## Activity
What's needed is an exact retyping of the lines from the start of the listing up to and including the line with "Our work demonstrates", minus any pictures.
[[ Data records, beginning ]]
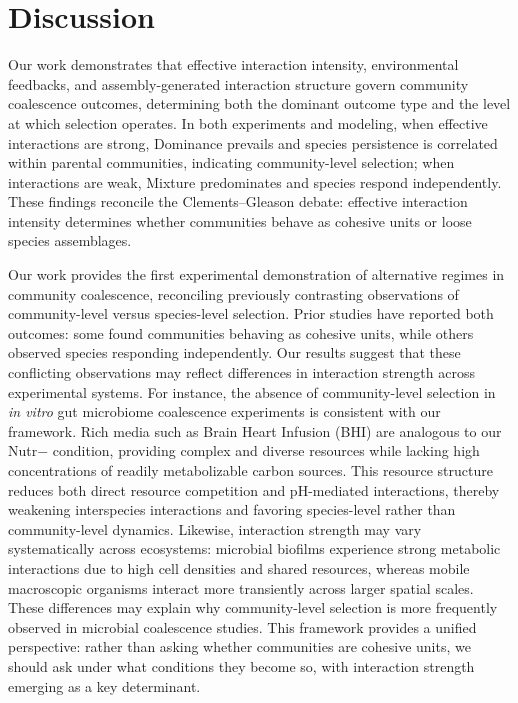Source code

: \section{Discussion}
\label{sec:discussion}


Our work demonstrates that effective interaction intensity, environmental feedbacks, and assembly-generated interaction structure govern community coalescence outcomes, determining both the dominant outcome type and the level at which selection operates. In both experiments and modeling, when effective interactions are strong, Dominance prevails and species persistence is correlated within parental communities, indicating community-level selection; when interactions are weak, Mixture predominates and species respond independently.  These findings reconcile the Clements--Gleason debate: effective interaction intensity determines whether communities behave as cohesive units or loose species assemblages.

Our work provides the first experimental demonstration of alternative regimes in community coalescence, reconciling previously contrasting observations of community-level versus species-level selection. Prior studies have reported both outcomes: some found communities behaving as cohesive units\citep{Tikhonov2016, DiazColunga2022}, while others observed species responding independently\citep{VanderGucht2007, Vermeij1991}. Our results suggest that these conflicting observations may reflect differences in interaction strength across experimental systems. For instance, the absence of community-level selection in \textit{in vitro} gut microbiome coalescence experiments\citep{Goldman2025, Walton2025} is consistent with our framework. Rich media such as Brain Heart Infusion (BHI) are analogous to our Nutr$-$ condition, providing complex and diverse resources while lacking high concentrations of readily metabolizable carbon sources. This resource structure reduces both direct resource competition and pH-mediated interactions, thereby weakening interspecies interactions\citep{Ratzke2020} and favoring species-level rather than community-level dynamics. Likewise, interaction strength may vary systematically across ecosystems: microbial biofilms experience strong metabolic interactions due to high cell densities and shared resources\citep{Nadell2016}, whereas mobile macroscopic organisms interact more transiently across larger spatial scales. These differences may explain why community-level selection is more frequently observed in microbial coalescence studies. This framework provides a unified perspective: rather than asking whether communities are cohesive units, we should ask under what conditions they become so, with interaction strength emerging as a key determinant.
[[ Data records, end ]]
## Solution
Source code

: \section{Discussion}
\label{sec:discussion}


Our work demonstrates that effective interaction intensity, environmental feedbacks, and assembly-generated interaction structure govern community coalescence outcomes, determining both the dominant outcome type and the level at which selection operates. In both experiments and modeling, when effective interactions are strong, Dominance prevails and species persistence is correlated within parental communities, indicating community-level selection; when interactions are weak, Mixture predominates and species respond independently.  These findings reconcile the Clements--Gleason debate: effective interaction intensity determines whether communities behave as cohesive units or loose species assemblages.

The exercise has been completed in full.